The political slant to what should be a straightforward question and answer is a problem for Taiwan, where officials fear influential tech platforms from China, such as TikTok and Xiaohongshu, are eroding the island’s cultural and political edifices.
To mitigate China’s growing tech influence and establish a foothold in the budding artificial intelligence ecosystem, Taiwan budgeted some NT$17.4 billion ($555.6 million) through 2026 to develop expertise and tools in the industry. On top of that, it is spending some $7.4 million on the Trustworthy AI Dialogue Engine, or Taide, a language model that its developers say would give businesses, banks, hospitals and government offices a platform for tasks such as writing emails and summarizing meetings. The hope is the tool would be free of China’s political influence.
Lee Yuh-jye, a professor of applied mathematics at National Chiao Tung University and coordinator of the Taide project, said Taiwan needs “a large language model that’s aligned with our values.” “A large language model embeds a place’s knowledge system and more than that, its core values: Freedom, democracy, human rights,” he said.

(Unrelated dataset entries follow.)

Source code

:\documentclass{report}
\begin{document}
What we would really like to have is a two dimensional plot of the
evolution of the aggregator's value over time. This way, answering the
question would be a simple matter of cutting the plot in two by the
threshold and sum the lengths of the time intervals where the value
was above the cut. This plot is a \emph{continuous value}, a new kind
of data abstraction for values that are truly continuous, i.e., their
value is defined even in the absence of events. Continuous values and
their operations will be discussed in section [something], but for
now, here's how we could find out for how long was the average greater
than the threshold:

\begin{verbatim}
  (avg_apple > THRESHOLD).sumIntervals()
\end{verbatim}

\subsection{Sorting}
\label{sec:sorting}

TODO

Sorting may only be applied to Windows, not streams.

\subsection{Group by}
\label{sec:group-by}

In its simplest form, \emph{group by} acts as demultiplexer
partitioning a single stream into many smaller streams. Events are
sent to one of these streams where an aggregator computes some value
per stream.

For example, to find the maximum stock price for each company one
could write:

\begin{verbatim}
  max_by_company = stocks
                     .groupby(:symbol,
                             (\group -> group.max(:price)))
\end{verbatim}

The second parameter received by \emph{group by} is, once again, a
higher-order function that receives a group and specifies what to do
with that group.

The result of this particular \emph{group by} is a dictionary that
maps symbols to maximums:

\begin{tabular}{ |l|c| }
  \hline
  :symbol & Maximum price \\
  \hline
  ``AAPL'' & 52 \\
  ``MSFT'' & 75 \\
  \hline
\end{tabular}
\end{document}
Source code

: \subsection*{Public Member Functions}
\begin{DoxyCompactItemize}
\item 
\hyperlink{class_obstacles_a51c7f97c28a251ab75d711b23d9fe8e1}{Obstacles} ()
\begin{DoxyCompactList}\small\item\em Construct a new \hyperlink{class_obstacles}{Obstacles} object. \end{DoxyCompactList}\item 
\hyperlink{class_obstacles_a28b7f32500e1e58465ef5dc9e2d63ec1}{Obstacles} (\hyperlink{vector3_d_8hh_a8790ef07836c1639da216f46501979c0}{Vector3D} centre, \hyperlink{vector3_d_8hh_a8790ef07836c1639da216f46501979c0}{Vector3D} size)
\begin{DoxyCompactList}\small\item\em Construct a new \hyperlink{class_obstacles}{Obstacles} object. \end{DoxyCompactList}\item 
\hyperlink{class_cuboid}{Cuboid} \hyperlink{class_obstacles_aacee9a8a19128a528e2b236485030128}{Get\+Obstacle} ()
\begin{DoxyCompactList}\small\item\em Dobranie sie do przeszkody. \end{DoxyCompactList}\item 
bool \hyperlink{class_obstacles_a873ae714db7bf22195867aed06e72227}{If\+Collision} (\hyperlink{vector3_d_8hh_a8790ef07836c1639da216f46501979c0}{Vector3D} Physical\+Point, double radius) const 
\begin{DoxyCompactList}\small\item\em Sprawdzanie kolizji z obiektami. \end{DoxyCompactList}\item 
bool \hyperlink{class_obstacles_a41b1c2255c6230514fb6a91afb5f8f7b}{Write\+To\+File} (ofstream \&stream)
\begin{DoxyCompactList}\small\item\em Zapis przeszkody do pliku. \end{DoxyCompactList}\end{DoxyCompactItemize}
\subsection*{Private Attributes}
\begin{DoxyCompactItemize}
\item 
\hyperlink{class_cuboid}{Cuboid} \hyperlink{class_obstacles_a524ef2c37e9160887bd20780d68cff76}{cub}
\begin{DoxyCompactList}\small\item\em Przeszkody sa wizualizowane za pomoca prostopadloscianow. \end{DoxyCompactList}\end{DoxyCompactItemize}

See: TikTok Influencers Give Xi a Rare Soft Power Win in Taiwan
The self-described Silicon Island already plays a pivotal role in AI development because its biggest company, Taiwan Semiconductor Manufacturing Co., makes the most sought-after accelerator chips. It is Nvidia Corp.’s go-to manufacturer of AI chips and the “enabler” of the entire tide of AI innovation, according to TSMC Chief Executive Officer C.C. Wei. The push for a domestic language model and a related software and engineering ecosystem is meant to move Taiwan further up the development chain.

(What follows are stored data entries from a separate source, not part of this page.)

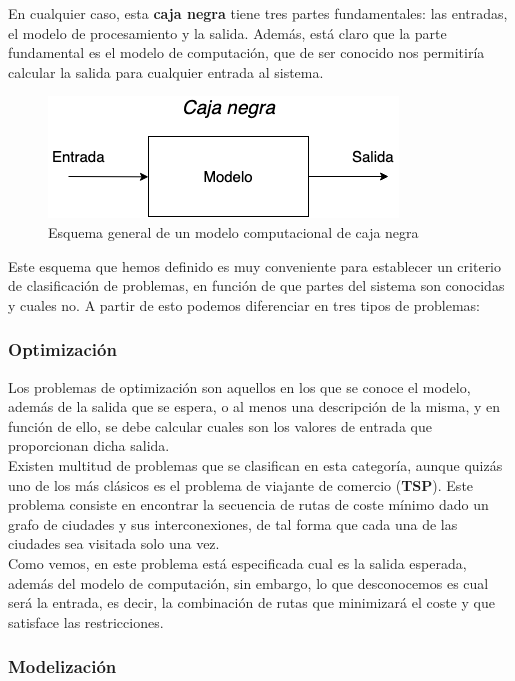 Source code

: En cualquier caso, esta \textbf{caja negra} tiene tres partes fundamentales: las entradas, el modelo de procesamiento y la salida. Además, está claro que la parte fundamental es el modelo de computación, que de ser conocido nos permitiría calcular la salida para cualquier entrada al sistema. \\

\begin{figure}[ht]
    \centering
    \includegraphics[scale=0.6]{mem/images/cap-1/1-1.png}
    \caption{Esquema general de un modelo computacional de caja negra}
    \label{fig:my_label}
\end{figure}

Este esquema que hemos definido es muy conveniente para establecer un criterio de clasificación de problemas, en función de que partes del sistema son conocidas y cuales no. A partir de esto podemos diferenciar en tres tipos de problemas:

\subsubsection{Optimización}
Los problemas de optimización son aquellos en los que se conoce el modelo, además de la salida que se espera, o al menos una descripción de la misma, y en función de ello, se debe calcular cuales son los valores de entrada que proporcionan dicha salida. \\

Existen multitud de problemas que se clasifican en esta categoría, aunque quizás uno de los más clásicos es el problema de viajante de comercio (\textbf{TSP}). Este problema consiste en encontrar la secuencia de rutas de coste mínimo dado un grafo de ciudades y sus interconexiones, de tal forma que cada una de las ciudades sea visitada solo una vez.\\

Como vemos, en este problema está especificada cual es la salida esperada, además del modelo de computación, sin embargo, lo que desconocemos es cual será la entrada, es decir, la combinación de rutas que minimizará el coste y que satisface las restricciones.

\subsubsection{Modelización}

To help do that, Taide’s developers are licensing content from local media outlets and government agencies. That material is then added onto Llama 2, Meta Platforms Inc.’s open-source large language model. One benefit of the approach is the content will be in the traditional Chinese characters used by the island’s 23 million people, instead of the simplified version found in China. An early version of Taide is due to be rolled out in April this year for select partners to test.
Taide is limited in scope compared to offerings such as ChapGPT – and its funding pales in comparison to the billions lavished on such projects by the likes of Meta and Microsoft Corp. – but the hope of developers is that the tool and other aspects of locally developed AI plans someday lead to Taiwan playing a bigger role in the software side of the industry.
While ChatGPT does have a Chinese-language option, it is less than ideal for the needs of Taiwan. A key reason is the government and companies wouldn’t want private data put into the OpenAI platform.
Concern over data security and AI was underscored last year when Samsung Electronics Co. banned employees from using tools like ChatGPT after staff uploaded sensitive code to the platform. Security worries are a main reason that Taiwan’s Asustek Computer Inc. plans an AI computational platform that would have all its hardware installed in a client’s facilities.
The Taide developers also say their final product would allow for secure handling and storage of sensitive banking, health-care and official information, especially since it will be held on Taiwanese servers.
Taiwan’s model needn’t match the power of leaders like ChatGPT to be effective, its builders say. “To put the whole industry on a new level, decent is good enough,” said Jyh-shing Jang, a computer science professor at National Taiwan University, who also serves as chief technology officer at Taipei-based E.Sun Bank.
“Companies can use Taide as a prototype, then try to fine-tune the model and distill it until it’s small enough to put in your notebook or your mobile phone,” said Jang, who is familiar with the project because the bank has agreed to supply it with non-personal data.
The sharpening focus on AI projects marks a shift for Taiwan, where the tech industry is dominated by hardware manufacturers like TSMC. While the island’s companies are deeply involved in the AI industry, it’s almost exclusively from the hardware perspective.
“I can see how this came up in the sense that, ‘Hey, we don’t have an equivalent of Baidu, Huawei or OpenAI or Google, so we need to get ahead of this by trying to work within the system to do this so we don’t get swamped by the other models,’” said Paul Triolo, technology policy lead at Albright Stonebridge Group.
“But it’s not an easy game,” he said. “Embarking on that will require a lot of sustained efforts and resources.”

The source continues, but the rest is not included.